EXERCISE INSTRUCTIONS:
Collect every line of the records below that contains the word "Chris".

--- EXCERPTED RECORDS ---

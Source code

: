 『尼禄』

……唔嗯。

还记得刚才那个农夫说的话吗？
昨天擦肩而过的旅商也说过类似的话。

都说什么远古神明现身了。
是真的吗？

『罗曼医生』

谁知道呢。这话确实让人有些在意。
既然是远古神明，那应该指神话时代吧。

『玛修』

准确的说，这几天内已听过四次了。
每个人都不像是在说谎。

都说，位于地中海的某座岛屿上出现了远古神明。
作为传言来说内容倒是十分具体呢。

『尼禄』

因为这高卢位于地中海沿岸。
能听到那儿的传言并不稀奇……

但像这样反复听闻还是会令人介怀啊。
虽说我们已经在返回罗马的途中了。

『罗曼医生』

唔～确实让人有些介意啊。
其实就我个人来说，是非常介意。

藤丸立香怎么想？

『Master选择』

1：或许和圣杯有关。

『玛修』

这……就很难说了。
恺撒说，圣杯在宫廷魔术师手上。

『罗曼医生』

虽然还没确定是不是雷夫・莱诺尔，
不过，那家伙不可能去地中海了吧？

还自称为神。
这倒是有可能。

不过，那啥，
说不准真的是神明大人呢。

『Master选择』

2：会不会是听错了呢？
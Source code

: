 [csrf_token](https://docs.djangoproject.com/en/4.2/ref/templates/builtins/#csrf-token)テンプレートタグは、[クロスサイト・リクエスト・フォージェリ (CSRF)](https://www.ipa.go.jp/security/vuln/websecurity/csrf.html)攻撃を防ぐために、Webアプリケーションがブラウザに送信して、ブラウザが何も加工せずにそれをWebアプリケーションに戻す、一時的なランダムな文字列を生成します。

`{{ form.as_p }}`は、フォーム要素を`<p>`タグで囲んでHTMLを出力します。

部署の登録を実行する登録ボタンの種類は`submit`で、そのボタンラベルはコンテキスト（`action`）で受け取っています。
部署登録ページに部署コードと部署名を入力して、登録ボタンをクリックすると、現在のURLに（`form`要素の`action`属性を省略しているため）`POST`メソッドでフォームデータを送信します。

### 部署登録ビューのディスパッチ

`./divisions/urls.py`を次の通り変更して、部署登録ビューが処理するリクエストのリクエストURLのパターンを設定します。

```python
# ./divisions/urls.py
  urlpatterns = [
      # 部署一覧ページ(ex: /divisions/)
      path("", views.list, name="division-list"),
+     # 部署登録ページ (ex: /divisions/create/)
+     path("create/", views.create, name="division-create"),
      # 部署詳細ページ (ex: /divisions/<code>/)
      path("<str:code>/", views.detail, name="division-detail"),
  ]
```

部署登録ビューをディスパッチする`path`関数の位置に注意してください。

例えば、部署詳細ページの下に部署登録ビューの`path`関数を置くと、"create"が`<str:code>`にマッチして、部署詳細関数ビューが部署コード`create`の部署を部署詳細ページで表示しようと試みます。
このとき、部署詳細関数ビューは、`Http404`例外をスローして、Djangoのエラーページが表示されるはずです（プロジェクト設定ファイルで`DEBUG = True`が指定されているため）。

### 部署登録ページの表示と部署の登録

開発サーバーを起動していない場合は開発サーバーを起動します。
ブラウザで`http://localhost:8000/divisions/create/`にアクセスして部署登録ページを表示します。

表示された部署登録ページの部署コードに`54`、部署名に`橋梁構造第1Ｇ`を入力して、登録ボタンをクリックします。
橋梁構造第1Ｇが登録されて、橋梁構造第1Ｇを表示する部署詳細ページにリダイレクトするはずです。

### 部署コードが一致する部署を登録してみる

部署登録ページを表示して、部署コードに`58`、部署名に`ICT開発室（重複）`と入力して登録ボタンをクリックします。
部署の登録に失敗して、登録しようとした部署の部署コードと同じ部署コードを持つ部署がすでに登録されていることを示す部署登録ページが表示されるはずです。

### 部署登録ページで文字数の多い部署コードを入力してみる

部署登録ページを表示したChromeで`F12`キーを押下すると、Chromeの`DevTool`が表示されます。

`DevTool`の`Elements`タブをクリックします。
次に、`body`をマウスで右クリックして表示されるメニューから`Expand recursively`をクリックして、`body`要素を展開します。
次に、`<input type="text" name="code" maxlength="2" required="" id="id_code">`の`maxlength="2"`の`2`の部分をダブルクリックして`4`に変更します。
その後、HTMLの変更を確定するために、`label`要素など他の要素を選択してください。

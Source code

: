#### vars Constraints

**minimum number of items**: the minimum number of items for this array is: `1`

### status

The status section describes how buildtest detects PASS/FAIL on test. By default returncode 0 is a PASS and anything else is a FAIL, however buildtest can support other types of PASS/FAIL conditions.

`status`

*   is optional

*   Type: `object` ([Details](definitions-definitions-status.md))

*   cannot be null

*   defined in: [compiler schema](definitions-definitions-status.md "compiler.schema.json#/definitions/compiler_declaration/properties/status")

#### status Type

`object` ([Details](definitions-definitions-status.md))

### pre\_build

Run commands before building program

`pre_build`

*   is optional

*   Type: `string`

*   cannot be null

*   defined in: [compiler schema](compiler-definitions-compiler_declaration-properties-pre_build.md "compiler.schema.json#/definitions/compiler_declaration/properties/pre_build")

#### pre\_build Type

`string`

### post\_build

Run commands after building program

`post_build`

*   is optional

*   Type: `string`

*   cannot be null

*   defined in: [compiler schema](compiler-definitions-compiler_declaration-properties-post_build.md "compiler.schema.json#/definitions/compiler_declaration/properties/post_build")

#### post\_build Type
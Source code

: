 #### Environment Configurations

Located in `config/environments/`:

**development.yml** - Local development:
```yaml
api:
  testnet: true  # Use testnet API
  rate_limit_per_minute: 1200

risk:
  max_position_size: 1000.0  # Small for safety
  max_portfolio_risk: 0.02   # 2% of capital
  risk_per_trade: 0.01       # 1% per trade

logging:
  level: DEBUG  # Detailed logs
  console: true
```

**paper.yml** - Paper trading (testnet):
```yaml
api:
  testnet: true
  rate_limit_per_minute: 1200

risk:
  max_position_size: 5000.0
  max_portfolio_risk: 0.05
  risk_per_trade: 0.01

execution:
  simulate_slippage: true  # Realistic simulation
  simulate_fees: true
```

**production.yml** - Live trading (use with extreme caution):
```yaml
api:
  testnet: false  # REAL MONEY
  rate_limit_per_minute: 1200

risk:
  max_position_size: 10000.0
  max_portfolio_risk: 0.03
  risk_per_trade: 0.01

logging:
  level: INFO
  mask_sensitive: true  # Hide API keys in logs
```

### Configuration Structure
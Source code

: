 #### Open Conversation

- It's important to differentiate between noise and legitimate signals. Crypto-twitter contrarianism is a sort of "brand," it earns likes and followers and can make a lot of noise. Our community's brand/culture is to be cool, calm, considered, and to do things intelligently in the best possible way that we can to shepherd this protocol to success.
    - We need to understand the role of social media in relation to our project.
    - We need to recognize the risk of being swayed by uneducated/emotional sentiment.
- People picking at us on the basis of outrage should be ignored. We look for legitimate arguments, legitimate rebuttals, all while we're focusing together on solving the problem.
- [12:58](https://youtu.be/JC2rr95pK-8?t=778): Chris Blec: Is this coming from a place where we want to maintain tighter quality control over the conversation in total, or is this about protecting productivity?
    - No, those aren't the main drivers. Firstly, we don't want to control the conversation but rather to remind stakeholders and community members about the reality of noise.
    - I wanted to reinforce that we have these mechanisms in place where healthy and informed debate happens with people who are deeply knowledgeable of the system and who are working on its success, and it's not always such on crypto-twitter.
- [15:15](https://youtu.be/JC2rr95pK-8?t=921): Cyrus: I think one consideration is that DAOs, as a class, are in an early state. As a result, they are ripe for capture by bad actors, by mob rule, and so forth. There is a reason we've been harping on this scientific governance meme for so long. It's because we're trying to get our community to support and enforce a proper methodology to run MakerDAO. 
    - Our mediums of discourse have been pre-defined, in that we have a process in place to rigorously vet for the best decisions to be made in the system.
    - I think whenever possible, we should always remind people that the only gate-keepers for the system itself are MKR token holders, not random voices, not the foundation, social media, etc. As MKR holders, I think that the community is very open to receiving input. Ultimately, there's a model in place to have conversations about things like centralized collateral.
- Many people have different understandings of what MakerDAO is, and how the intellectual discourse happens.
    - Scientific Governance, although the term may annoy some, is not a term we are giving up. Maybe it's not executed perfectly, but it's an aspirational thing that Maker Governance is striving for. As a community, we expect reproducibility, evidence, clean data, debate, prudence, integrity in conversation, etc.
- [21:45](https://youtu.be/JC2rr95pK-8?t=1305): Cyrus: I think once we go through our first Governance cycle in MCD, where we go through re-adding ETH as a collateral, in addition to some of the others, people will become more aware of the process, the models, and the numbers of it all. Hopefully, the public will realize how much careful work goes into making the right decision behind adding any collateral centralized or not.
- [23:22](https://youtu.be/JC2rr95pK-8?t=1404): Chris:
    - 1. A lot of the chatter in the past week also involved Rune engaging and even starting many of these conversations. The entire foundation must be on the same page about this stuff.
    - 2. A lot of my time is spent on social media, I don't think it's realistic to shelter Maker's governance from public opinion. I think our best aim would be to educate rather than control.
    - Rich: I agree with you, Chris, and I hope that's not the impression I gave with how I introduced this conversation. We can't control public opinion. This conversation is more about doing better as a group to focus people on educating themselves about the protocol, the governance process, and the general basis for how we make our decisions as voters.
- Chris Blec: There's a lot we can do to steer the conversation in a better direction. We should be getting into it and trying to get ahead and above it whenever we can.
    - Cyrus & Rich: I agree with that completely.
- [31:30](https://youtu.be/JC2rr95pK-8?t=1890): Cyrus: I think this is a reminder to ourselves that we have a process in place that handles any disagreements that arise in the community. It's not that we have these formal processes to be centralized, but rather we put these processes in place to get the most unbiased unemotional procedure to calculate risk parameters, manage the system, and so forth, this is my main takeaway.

---

THE ANSWER:
- [12:58](https://youtu.be/JC2rr95pK-8?t=778): Chris Blec: Is this coming from a place where we want to maintain tighter quality control over the conversation in total, or is this about protecting productivity?
- [23:22](https://youtu.be/JC2rr95pK-8?t=1404): Chris:
    - Rich: I agree with you, Chris, and I hope that's not the impression I gave with how I introduced this conversation. We can't control public opinion. This conversation is more about doing better as a group to focus people on educating themselves about the protocol, the governance process, and the general basis for how we make our decisions as voters.
- Chris Blec: There's a lot we can do to steer the conversation in a better direction. We should be getting into it and trying to get ahead and above it whenever we can.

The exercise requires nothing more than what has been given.